* [What you will do] Below are the records; retype them exactly and omit each picture.

Stored data
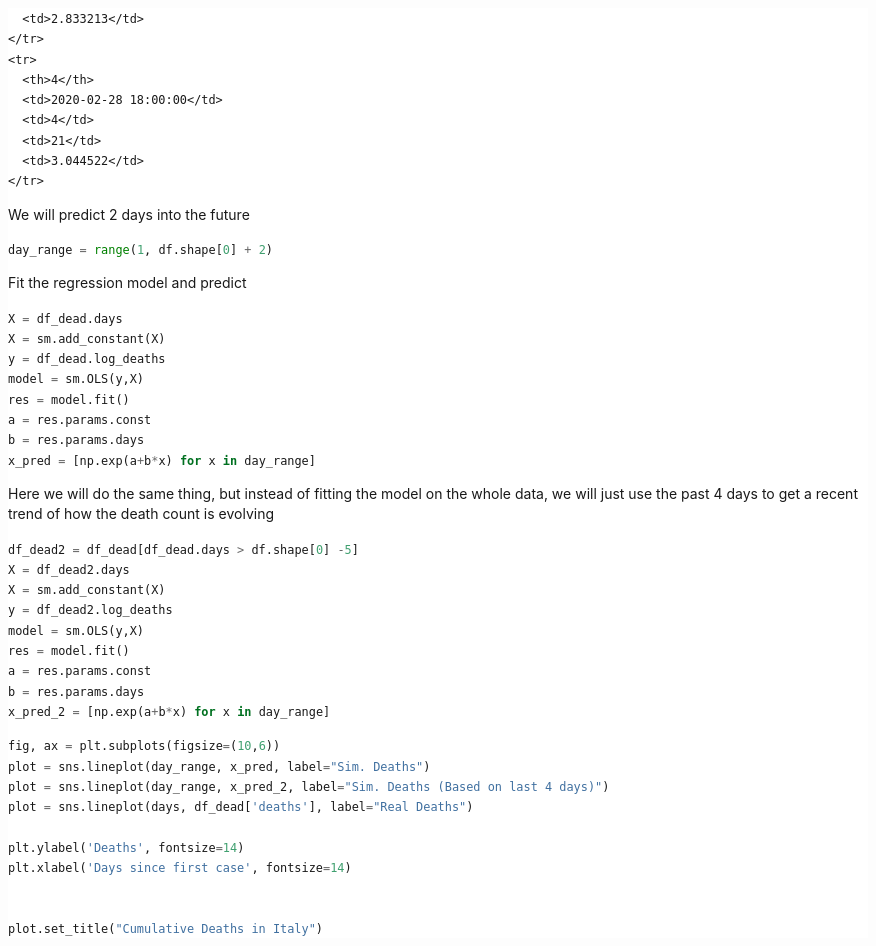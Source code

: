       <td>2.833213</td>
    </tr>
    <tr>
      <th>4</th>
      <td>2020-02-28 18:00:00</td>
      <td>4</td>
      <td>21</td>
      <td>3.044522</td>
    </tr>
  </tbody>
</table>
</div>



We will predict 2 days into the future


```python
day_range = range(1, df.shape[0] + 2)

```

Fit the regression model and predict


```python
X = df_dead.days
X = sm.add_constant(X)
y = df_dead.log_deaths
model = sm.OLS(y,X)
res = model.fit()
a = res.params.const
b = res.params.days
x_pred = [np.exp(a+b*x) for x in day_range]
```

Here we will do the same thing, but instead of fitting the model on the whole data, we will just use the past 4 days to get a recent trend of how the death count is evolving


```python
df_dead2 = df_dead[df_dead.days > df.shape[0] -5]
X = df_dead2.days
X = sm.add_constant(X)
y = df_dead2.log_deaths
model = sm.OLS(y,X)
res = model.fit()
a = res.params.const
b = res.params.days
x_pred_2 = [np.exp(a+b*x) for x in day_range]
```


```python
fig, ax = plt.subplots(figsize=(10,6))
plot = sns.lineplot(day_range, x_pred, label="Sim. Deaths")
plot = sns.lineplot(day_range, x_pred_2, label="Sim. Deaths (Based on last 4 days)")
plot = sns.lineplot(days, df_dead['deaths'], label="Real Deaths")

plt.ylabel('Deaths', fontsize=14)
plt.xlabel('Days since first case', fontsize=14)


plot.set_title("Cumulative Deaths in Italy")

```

* [Solved problem]
Source code

:       <td>2.833213</td>
    </tr>
    <tr>
      <th>4</th>
      <td>2020-02-28 18:00:00</td>
      <td>4</td>
      <td>21</td>
      <td>3.044522</td>
    </tr>
  </tbody>
</table>
</div>



We will predict 2 days into the future


```python
day_range = range(1, df.shape[0] + 2)

```

Fit the regression model and predict


```python
X = df_dead.days
X = sm.add_constant(X)
y = df_dead.log_deaths
model = sm.OLS(y,X)
res = model.fit()
a = res.params.const
b = res.params.days
x_pred = [np.exp(a+b*x) for x in day_range]
```

Here we will do the same thing, but instead of fitting the model on the whole data, we will just use the past 4 days to get a recent trend of how the death count is evolving


```python
df_dead2 = df_dead[df_dead.days > df.shape[0] -5]
X = df_dead2.days
X = sm.add_constant(X)
y = df_dead2.log_deaths
model = sm.OLS(y,X)
res = model.fit()
a = res.params.const
b = res.params.days
x_pred_2 = [np.exp(a+b*x) for x in day_range]
```


```python
fig, ax = plt.subplots(figsize=(10,6))
plot = sns.lineplot(day_range, x_pred, label="Sim. Deaths")
plot = sns.lineplot(day_range, x_pred_2, label="Sim. Deaths (Based on last 4 days)")
plot = sns.lineplot(days, df_dead['deaths'], label="Real Deaths")

plt.ylabel('Deaths', fontsize=14)
plt.xlabel('Days since first case', fontsize=14)


plot.set_title("Cumulative Deaths in Italy")

```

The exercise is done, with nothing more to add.